WHAT YOU ARE ASKED TO DO - Scan the records below. List lines holding "TGAI".

(Source texts of formatted documents)
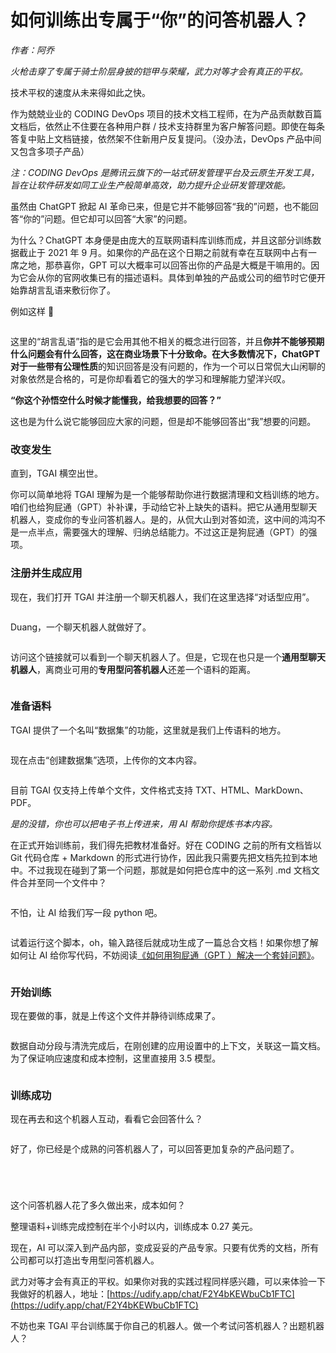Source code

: # 如何训练出专属于“你”的问答机器人？

_作者：阿乔_

_火枪击穿了专属于骑士阶层身披的铠甲与荣耀，武力对等才会有真正的平权。_

技术平权的速度从未来得如此之快。

作为兢兢业业的 CODING DevOps 项目的技术文档工程师，在为产品贡献数百篇文档后，依然止不住要在各种用户群 / 技术支持群里为客户解答问题。即使在每条答复中贴上文档链接，依然架不住新用户反复提问。（没办法，DevOps 产品中间又包含多项子产品）

_注：CODING DevOps 是腾讯云旗下的一站式研发管理平台及云原生开发工具，旨在让软件研发如同工业生产般简单高效，助力提升企业研发管理效能。_

虽然由 ChatGPT 掀起 AI 革命已来，但是它并不能够回答“我的”问题，也不能回答“你的”问题。但它却可以回答“大家”的问题。

为什么？ChatGPT 本身便是由庞大的互联网语料库训练而成，并且这部分训练数据截止于 2021 年 9 月。如果你的产品在这个日期之前就有幸在互联网中占有一席之地，那恭喜你，GPT 可以大概率可以回答出你的产品是大概是干嘛用的。因为它会从你的官网收集已有的描述语料。具体到单独的产品或公司的细节时它便开始靠胡言乱语来敷衍你了。

例如这样 🔽

<figure><img src="../../.gitbook/assets/640.png" alt=""><figcaption></figcaption></figure>

这里的“胡言乱语”指的是它会用其他不相关的概念进行回答，并且**你并不能够预期什么问题会有什么回答，这在商业场景下十分致命。在大多数情况下，ChatGPT 对于一些带有公理性质**的知识回答是没有问题的，作为一个可以日常侃大山闲聊的对象依然是合格的，可是你却看着它的强大的学习和理解能力望洋兴叹。

**“你这个孙悟空什么时候才能懂我，给我想要的回答？”**

这也是为什么说它能够回应大家的问题，但是却不能够回答出“我”想要的问题。

### **改变发生**

直到，TGAI 横空出世。

你可以简单地将 TGAI 理解为是一个能够帮助你进行数据清理和文档训练的地方。咱们也给狗屁通（GPT）补补课，手动给它补上缺失的语料。把它从通用型聊天机器人，变成你的专业问答机器人。是的，从侃大山到对答如流，这中间的鸿沟不是一点半点，需要强大的理解、归纳总结能力。不过这正是狗屁通（GPT）的强项。

###

### **注册并生成应用**

现在，我们打开 TGAI 并注册一个聊天机器人，我们在这里选择“对话型应用”。

<figure><img src="../../.gitbook/assets/640-2.png" alt=""><figcaption></figcaption></figure>

Duang，一个聊天机器人就做好了。

<figure><img src="../../.gitbook/assets/640-3.png" alt=""><figcaption></figcaption></figure>

访问这个链接就可以看到一个聊天机器人了。但是，它现在也只是一个**通用型聊天机器人**，离商业可用的**专用型问答机器人**还差一个语料的距离。

<figure><img src="../../.gitbook/assets/640-4.png" alt=""><figcaption></figcaption></figure>

###

### **准备语料**

TGAI 提供了一个名叫“数据集”的功能，这里就是我们上传语料的地方。

<figure><img src="../../.gitbook/assets/640-5.png" alt=""><figcaption></figcaption></figure>

现在点击“创建数据集”选项，上传你的文本内容。

<figure><img src="../../.gitbook/assets/640-6.png" alt=""><figcaption></figcaption></figure>

目前 TGAI 仅支持上传单个文件，文件格式支持 TXT、HTML、MarkDown、PDF。

_是的没错，你也可以把电子书上传进来，用 AI 帮助你提炼书本内容。_

在正式开始训练前，我们得先把教材准备好。好在 CODING 之前的所有文档皆以 Git 代码仓库 + Markdown 的形式进行协作，因此我只需要先把文档先拉到本地中。不过我现在碰到了第一个问题，那就是如何把仓库中的这一系列 .md 文档文件合并至同一个文件中？

<figure><img src="../../.gitbook/assets/640-7.png" alt=""><figcaption></figcaption></figure>

不怕，让 AI 给我们写一段 python 吧。

<figure><img src="../../.gitbook/assets/640-8.png" alt=""><figcaption></figcaption></figure>

试着运行这个脚本，oh，输入路径后就成功生成了一篇总合文档！如果你想了解如何让 AI 给你写代码，不妨阅读[《如何用狗屁通（GPT ）解决一个套娃问题》](http://mp.weixin.qq.com/s?\_\_biz=MzU2Njg1NDA3Mw==\&mid=2247484248\&idx=1\&sn=50809b40f520c767483e1a7b0eefb9c1\&chksm=fca76b8ecbd0e298e627140d63e7b3383d226ab293a2e8fefa04b5a1ee12f187520560ec1579\&scene=21#wechat\_redirect)。

<figure><img src="../../.gitbook/assets/640-9.png" alt=""><figcaption></figcaption></figure>

###

### **开始训练**

现在要做的事，就是上传这个文件并静待训练成果了。

<figure><img src="../../.gitbook/assets/640.jpg" alt=""><figcaption></figcaption></figure>

数据自动分段与清洗完成后，在刚创建的应用设置中的上下文，关联这一篇文档。为了保证响应速度和成本控制，这里直接用 3.5 模型。

<figure><img src="../../.gitbook/assets/640-1.jpg" alt=""><figcaption></figcaption></figure>

###

### **训练成功**

现在再去和这个机器人互动，看看它会回答什么？

<figure><img src="../../.gitbook/assets/640-10.png" alt=""><figcaption></figcaption></figure>

好了，你已经是个成熟的问答机器人了，可以回答更加复杂的产品问题了。

<figure><img src="../../.gitbook/assets/640-11.png" alt=""><figcaption></figcaption></figure>

<figure><img src="../../.gitbook/assets/640-12.png" alt=""><figcaption></figcaption></figure>

<figure><img src="../../.gitbook/assets/640-13.png" alt=""><figcaption></figcaption></figure>

<figure><img src="../../.gitbook/assets/640-14.png" alt=""><figcaption></figcaption></figure>

这个问答机器人花了多久做出来，成本如何？

整理语料+训练完成控制在半个小时以内，训练成本 0.27 美元。

现在，AI 可以深入到产品内部，变成妥妥的产品专家。只要有优秀的文档，所有公司都可以打造出专用型问答机器人。

武力对等才会有真正的平权。如果你对我的实践过程同样感兴趣，可以来体验一下我做好的机器人，地址：[https://udify.app/chat/F2Y4bKEWbuCb1FTC](https://udify.app/chat/F2Y4bKEWbuCb1FTC)

不妨也来 TGAI 平台训练属于你自己的机器人。做一个考试问答机器人？出题机器人？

WRITTEN ANSWER -
直到，TGAI 横空出世。
你可以简单地将 TGAI 理解为是一个能够帮助你进行数据清理和文档训练的地方。咱们也给狗屁通（GPT）补补课，手动给它补上缺失的语料。把它从通用型聊天机器人，变成你的专业问答机器人。是的，从侃大山到对答如流，这中间的鸿沟不是一点半点，需要强大的理解、归纳总结能力。不过这正是狗屁通（GPT）的强项。
现在，我们打开 TGAI 并注册一个聊天机器人，我们在这里选择“对话型应用”。
TGAI 提供了一个名叫“数据集”的功能，这里就是我们上传语料的地方。
目前 TGAI 仅支持上传单个文件，文件格式支持 TXT、HTML、MarkDown、PDF。
不妨也来 TGAI 平台训练属于你自己的机器人。做一个考试问答机器人？出题机器人？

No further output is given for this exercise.